The phase I study consisted of a dose-escalation phase that enrolled 81 patients and a phase 1b portion that included 63 patients with metastatic TNBC. In the dose-escalation phase, ladiratuzumab vedotin was administered at 0.5 to 2.8 mg/kg every 3 weeks. The recommended dose for the expansion phase was 2.5 mg/kg, with a maximum dose of 200 mg per cycle.

Patients enrolled had ≥2 cytotoxic regimens in the setting of unresectable, locally advanced, or metastatic disease. Patients with pre-existing neuropathy grade ≥2 at baseline were excluded from entering.

LIV-1 expression (H-score ≥100) was confirmed by central pathology review of 614 archived or fresh tumor samples. Ninety percent of metastatic breast tumor samples screened were positive for LIV-1 expression, with moderate to high expression present in 68% of metastatic TNBC samples. The mean LIV-1 H-score in patients with metastatic TNBC was 190.

The median number of months since diagnosis of metastatic disease was 20.9. Patients were treated with a median of 4 prior systemic therapies.

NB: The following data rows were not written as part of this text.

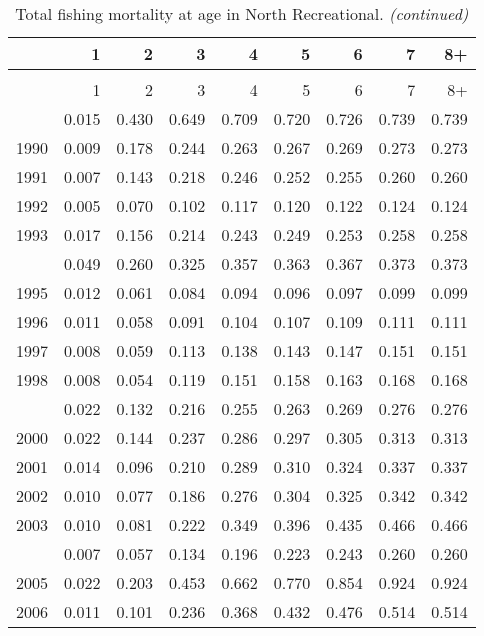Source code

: \documentclass[
]{article}
\begin{document}
\begin{longtable}[t]{lrrrrrrrr}
\caption{\label{tab:North_Recreational-fleet-FAA-table}Total fishing mortality at age in North Recreational.}\\
\toprule
  & 1 & 2 & 3 & 4 & 5 & 6 & 7 & 8+\\
\midrule
\endfirsthead
\caption[]{Total fishing mortality at age in North Recreational. \textit{(continued)}}\\
\toprule
  & 1 & 2 & 3 & 4 & 5 & 6 & 7 & 8+\\
\midrule
\endhead

\endfoot
\bottomrule
\endlastfoot
1989 & 0.015 & 0.430 & 0.649 & 0.709 & 0.720 & 0.726 & 0.739 & 0.739\\
1990 & 0.009 & 0.178 & 0.244 & 0.263 & 0.267 & 0.269 & 0.273 & 0.273\\
1991 & 0.007 & 0.143 & 0.218 & 0.246 & 0.252 & 0.255 & 0.260 & 0.260\\
1992 & 0.005 & 0.070 & 0.102 & 0.117 & 0.120 & 0.122 & 0.124 & 0.124\\
1993 & 0.017 & 0.156 & 0.214 & 0.243 & 0.249 & 0.253 & 0.258 & 0.258\\
\addlinespace
1994 & 0.049 & 0.260 & 0.325 & 0.357 & 0.363 & 0.367 & 0.373 & 0.373\\
1995 & 0.012 & 0.061 & 0.084 & 0.094 & 0.096 & 0.097 & 0.099 & 0.099\\
1996 & 0.011 & 0.058 & 0.091 & 0.104 & 0.107 & 0.109 & 0.111 & 0.111\\
1997 & 0.008 & 0.059 & 0.113 & 0.138 & 0.143 & 0.147 & 0.151 & 0.151\\
1998 & 0.008 & 0.054 & 0.119 & 0.151 & 0.158 & 0.163 & 0.168 & 0.168\\
\addlinespace
1999 & 0.022 & 0.132 & 0.216 & 0.255 & 0.263 & 0.269 & 0.276 & 0.276\\
2000 & 0.022 & 0.144 & 0.237 & 0.286 & 0.297 & 0.305 & 0.313 & 0.313\\
2001 & 0.014 & 0.096 & 0.210 & 0.289 & 0.310 & 0.324 & 0.337 & 0.337\\
2002 & 0.010 & 0.077 & 0.186 & 0.276 & 0.304 & 0.325 & 0.342 & 0.342\\
2003 & 0.010 & 0.081 & 0.222 & 0.349 & 0.396 & 0.435 & 0.466 & 0.466\\
\addlinespace
2004 & 0.007 & 0.057 & 0.134 & 0.196 & 0.223 & 0.243 & 0.260 & 0.260\\
2005 & 0.022 & 0.203 & 0.453 & 0.662 & 0.770 & 0.854 & 0.924 & 0.924\\
2006 & 0.011 & 0.101 & 0.236 & 0.368 & 0.432 & 0.476 & 0.514 & 0.514\\

\end{longtable}
\end{document}
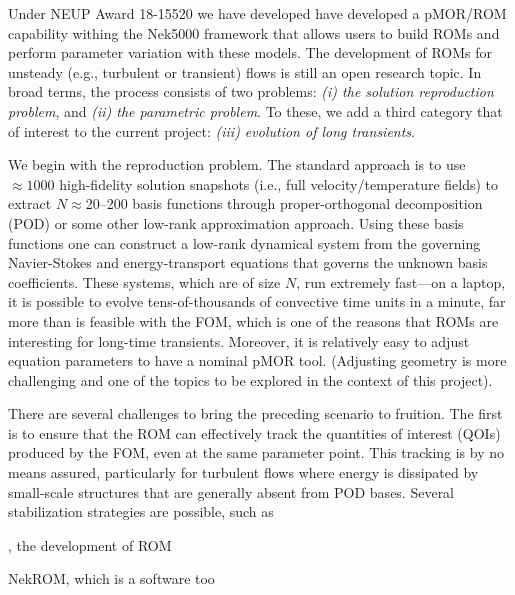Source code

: Under NEUP Award 18-15520 we have developed have developed a pMOR/ROM
capability withing the Nek5000 framework that allows users to build ROMs and
perform parameter variation with these models.  The development of ROMs for
unsteady (e.g., turbulent or transient) flows is still an open research topic.
In broad terms, the process consists of two problems: {\em (i) the solution
reproduction problem}, and {\em (ii) the parametric problem}.  To these, we add
a third category that of interest to the current project: {\em (iii) evolution
of long transients}.

We begin with the reproduction problem. The standard approach is to use
$\approx 1000$ high-fidelity solution snapshots (i.e., full velocity/temperature
fields) to extract $N$$\approx$20--200 basis functions through 
proper-orthogonal decomposition (POD) or some other low-rank approximation
approach.  Using these basis functions one can construct a low-rank
dynamical system from the governing Navier-Stokes and energy-transport
equations that governs the unknown basis coefficients.  These systems,
which are of size $N$, run extremely fast---on a laptop, it is possible
to evolve tens-of-thousands of convective time units in a minute, far more than
is feasible with the FOM, which is one of the reasons that ROMs are interesting
for long-time transients.  Moreover, it is relatively easy to adjust equation
parameters to have a nominal pMOR tool.  (Adjusting geometry is more
challenging and one of the topics to be explored in the context of this
project).

There are several challenges to bring the preceding scenario to fruition.
The first is to ensure that the ROM can effectively track the quantities
of interest (QOIs) produced by the FOM, even at the same parameter point.
This tracking is by no means assured, particularly for turbulent flows
where energy is dissipated by small-scale structures that are generally
absent from POD bases.  Several stabilization strategies are possible,
such as 












, the development of ROM








NekROM, which is a software
too

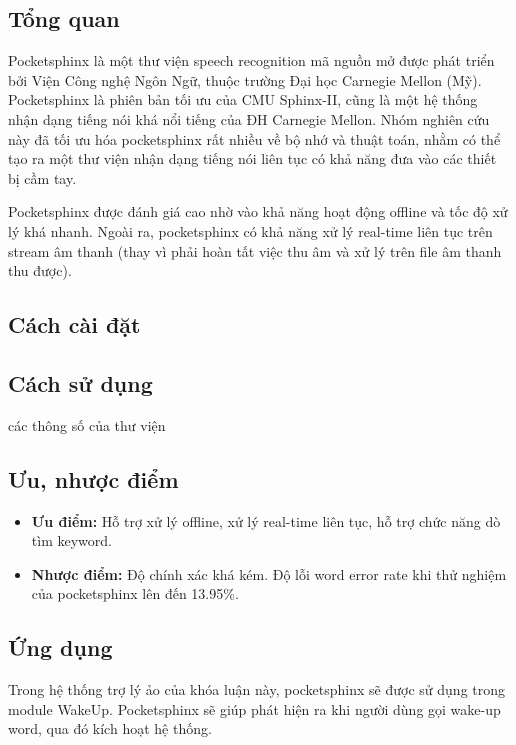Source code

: \subsection{Tổng quan}

Pocketsphinx là một thư viện speech recognition mã nguồn mở được phát triển bởi Viện Công nghệ Ngôn Ngữ, thuộc trường Đại học Carnegie Mellon (Mỹ). Pocketsphinx là phiên bản tối ưu của CMU Sphinx-II, cũng là một hệ thống nhận dạng tiếng nói khá nổi tiếng của ĐH Carnegie Mellon. Nhóm nghiên cứu này đã tối ưu hóa pocketsphinx rất nhiều về bộ nhớ và thuật toán, nhằm có thể tạo ra một thư viện nhận dạng tiếng nói liên tục có khả năng đưa vào các thiết bị cầm tay.

Pocketsphinx được đánh giá cao nhờ vào khả năng hoạt động offline và tốc độ xử lý khá nhanh. Ngoài ra, pocketsphinx có khả năng xử lý real-time liên tục trên stream âm thanh (thay vì phải hoàn tất việc thu âm và xử lý trên file âm thanh thu được).

\subsection{Cách cài đặt}

\subsection{Cách sử dụng}

các thông số của thư viện

\subsection{Ưu, nhược điểm}

\begin{itemize}
    \item \textbf{Ưu điểm:} Hỗ trợ xử lý offline, xử lý real-time liên tục, hỗ trợ chức năng dò tìm keyword.
    \item \textbf{Nhược điểm:} Độ chính xác khá kém. Độ lỗi word error rate khi thử nghiệm của pocketsphinx lên đến 13.95\%\cite{huggins2006pocketsphinx}.
\end{itemize}

\subsection{Ứng dụng}

Trong hệ thống trợ lý ảo của khóa luận này, pocketsphinx sẽ được sử dụng trong module WakeUp. Pocketsphinx sẽ giúp phát hiện ra khi người dùng gọi wake-up word, qua đó kích hoạt hệ thống.

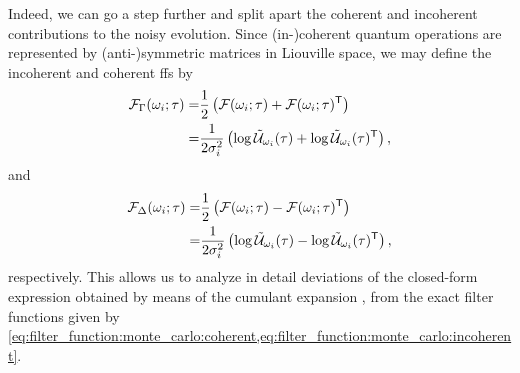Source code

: Indeed, we can go a step further and split apart the coherent and incoherent contributions to the noisy evolution.
Since (in-)coherent quantum operations are represented by (anti-)symmetric matrices in Liouville space, we may define the incoherent and coherent \glspl{ff} by
\begin{equation}
    \label{eq:filter_function:monte_carlo:incoherent}
    \begin{split}
        \mathcal{F}_\Gamma(\omega_i;\tau) =& \frac{1}{2}\left(\mathcal{F}(\omega_i;\tau) + \mathcal{F}(\omega_i;\tau)^\mathsf{T}\right) \\
                                     =& \frac{1}{2\sigma_i^2}\left(\log\mathcal{\tilde{U}}_{\omega_i}(\tau) + \log\mathcal{\tilde{U}}_{\omega_i}(\tau)^\mathsf{T}\right),
    \end{split}
\end{equation}
and
\begin{equation}
    \label{eq:filter_function:monte_carlo:coherent}
    \begin{split}
        \mathcal{F}_\Delta(\omega_i;\tau) =& \frac{1}{2}\left(\mathcal{F}(\omega_i;\tau) - \mathcal{F}(\omega_i;\tau)^\mathsf{T}\right) \\
                                     =& \frac{1}{2\sigma_i^2}\left(\log\mathcal{\tilde{U}}_{\omega_i}(\tau) - \log\mathcal{\tilde{U}}_{\omega_i}(\tau)^\mathsf{T}\right),
    \end{split}
\end{equation}
respectively.
This allows us to analyze in detail deviations of the closed-form expression obtained by means of the cumulant expansion , from the exact filter functions given by \cref{eq:filter_function:monte_carlo:coherent,eq:filter_function:monte_carlo:incoherent}.

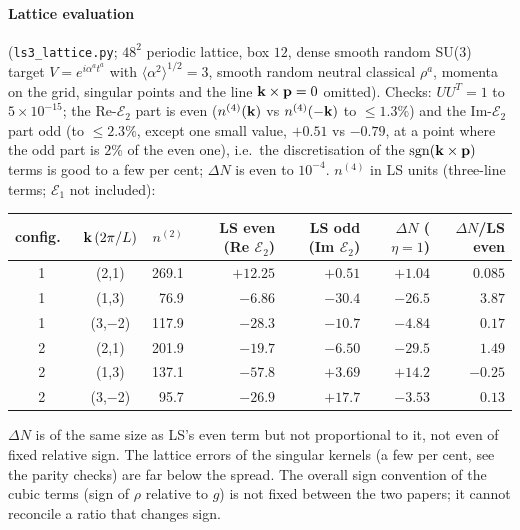 \paragraph{Lattice evaluation} (\texttt{ls3\_lattice.py}; $48^2$ periodic lattice, box $12$, dense smooth random SU(3) target $V=e^{i\alpha^at^a}$ with $\langle\alpha^2\rangle^{1/2}=3$, smooth random neutral classical $\rho^a$, momenta on the grid, singular points and the line $\mathbf{k}\times\mathbf{p}=0$ omitted). Checks: $U U^T=1$ to $5\times10^{-15}$; the Re-$\mathcal E_2$ part is even ($n^{(4)}(\mathbf{k})$ vs $n^{(4)}(-\mathbf{k})$ to $\le1.3\%$) and the Im-$\mathcal E_2$ part odd (to $\le2.3\%$, except one small value, $+0.51$ vs $-0.79$, at a point where the odd part is $2\%$ of the even one), i.e.\ the discretisation of the ${\rm sgn}(\mathbf{k}\times\mathbf{p})$ terms is good to a few per cent; $\Delta N$ is even to $10^{-4}$. $n^{(4)}$ in LS units (three-line terms; $\mathcal E_1$ not included):
\begin{center}\small\renewcommand{\arraystretch}{1.15}
\begin{tabular}{|c|c|r|r|r|r|r|}\hline
config.\ & $\mathbf{k}\,(2\pi/L)$ & $n^{(2)}$ & LS even (Re $\mathcal E_2$) & LS odd (Im $\mathcal E_2$) & $\Delta N$ ($\eta{=}1$) & $\Delta N$/LS even\\\hline
1&(2,1)&269.1&$+12.25$&$+0.51$&$+1.04$&$0.085$\\
1&(1,3)&76.9&$-6.86$&$-30.4$&$-26.5$&$3.87$\\
1&(3,$-$2)&117.9&$-28.3$&$-10.7$&$-4.84$&$0.17$\\
2&(2,1)&201.9&$-19.7$&$-6.50$&$-29.5$&$1.49$\\
2&(1,3)&137.1&$-57.8$&$+3.69$&$+14.2$&$-0.25$\\
2&(3,$-$2)&95.7&$-26.9$&$+17.7$&$-3.53$&$0.13$\\\hline
\end{tabular}\end{center}
$\Delta N$ is of the same size as LS's even term but not proportional to it, not even of fixed relative sign. The lattice errors of the singular kernels (a few per cent, see the parity checks) are far below the spread. The overall sign convention of the cubic terms (sign of $\rho$ relative to $g$) is not fixed between the two papers; it cannot reconcile a ratio that changes sign.

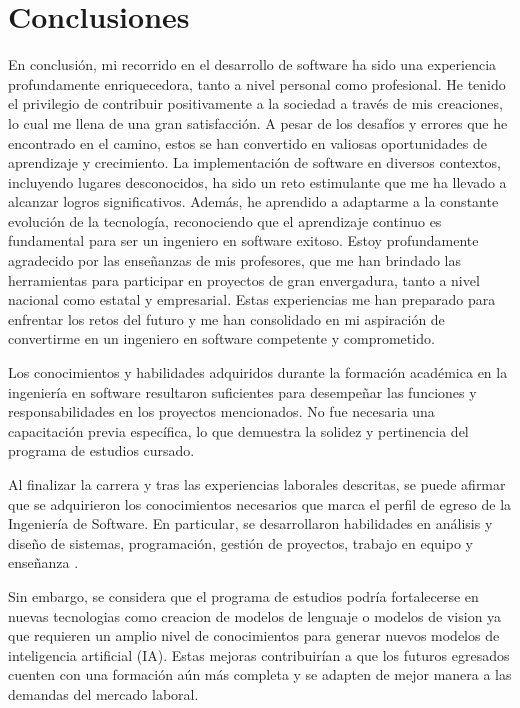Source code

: \documentclass[protocolo.tex]{subfiles}
\begin{document}
\section{Conclusiones}
En conclusión, mi recorrido en el desarrollo de software ha sido una experiencia
profundamente enriquecedora, tanto a nivel personal como profesional. He tenido el
privilegio de contribuir positivamente a la sociedad a través de mis creaciones, lo cual me
llena de una gran satisfacción. A pesar de los desafíos y errores que he encontrado en el
camino, estos se han convertido en valiosas oportunidades de aprendizaje y crecimiento.
La implementación de software en diversos contextos, incluyendo lugares desconocidos, ha
sido un reto estimulante que me ha llevado a alcanzar logros significativos. Además, he
aprendido a adaptarme a la constante evolución de la tecnología, reconociendo que el
aprendizaje continuo es fundamental para ser un ingeniero en software exitoso.
Estoy profundamente agradecido por las enseñanzas de mis profesores, que me han
brindado las herramientas para participar en proyectos de gran envergadura, tanto a nivel
nacional como estatal y empresarial. Estas experiencias me han preparado para enfrentar
los retos del futuro y me han consolidado en mi aspiración de convertirme en un ingeniero
en software competente y comprometido.

Los conocimientos y habilidades adquiridos durante la formación académica en la ingeniería en software resultaron suficientes para desempeñar las funciones y responsabilidades en los proyectos mencionados.  No fue necesaria una capacitación previa específica, lo que demuestra la solidez y pertinencia del programa de estudios cursado.

Al finalizar la carrera y tras las experiencias laborales descritas, se puede afirmar que se  adquirieron los conocimientos necesarios que marca el perfil de egreso de la Ingeniería de Software. En particular, 
se desarrollaron habilidades en análisis y diseño de sistemas, programación, gestión de proyectos, trabajo en equipo y enseñanza .

Sin embargo, se considera que el programa de estudios podría fortalecerse en nuevas tecnologias como creacion de modelos de lenguaje o modelos de vision ya que requieren un amplio nivel de conocimientos para generar nuevos modelos de inteligencia artificial (IA).  Estas mejoras contribuirían a que los futuros egresados cuenten con una formación aún más completa y  se  adapten  de  mejor  manera  a  las  demandas  del  mercado  laboral.
\end{document}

In the dose escalation phase, the maximum tolerated dose was not reached and there were no dose-limiting toxicities. The median duration of treatment was 9 weeks. Fourteen patients (16%) required dose reduction, and 7 patients (8.6%) required treatment discontinuation in due to adverse events (AEs). Sixteen patients experienced peripheral neuropathy but these were mostly grades 1 and 2 and were manageable, Specht said.

Twelve patients (38.7%) in the 2.5-mg/kg cohort developed neutropenia. Two patients treated with 2.5 mg/kg who received an overall dose >200 mg experienced febrile neutropenia, and investigators found that the rate of neutropenia with the 2.5-mg/kg dose was higher when the total dose exceeded 200 mg per cycle.

The best treatment (doses ≥2.0 mg/kg) response in metastatic TNBC patients was partial response (25.0%), followed by stable disease (33.3%). Most patinets (41.7% had progressive disease. The objective response rate was 25.0% and the disease control rate was 35%.

Ladiratuzumab vedotin is being explored as monotherapy and in combination in various populations with breast cancer, Specht added.

Reference:

Modi S, Pusztai L, Forero A, et al. Phase 1 study of the antibody-drug conjugate ladiratuzumab vedotin (SGN-LIV1A) in patients with heavily pretreated triple-negative metastatic breast cancer. Presented at: 2016 San Antonio Breast Cancer Symposium; December 5-9, 2017; San Antonio, Texas. Abstract PD3-14.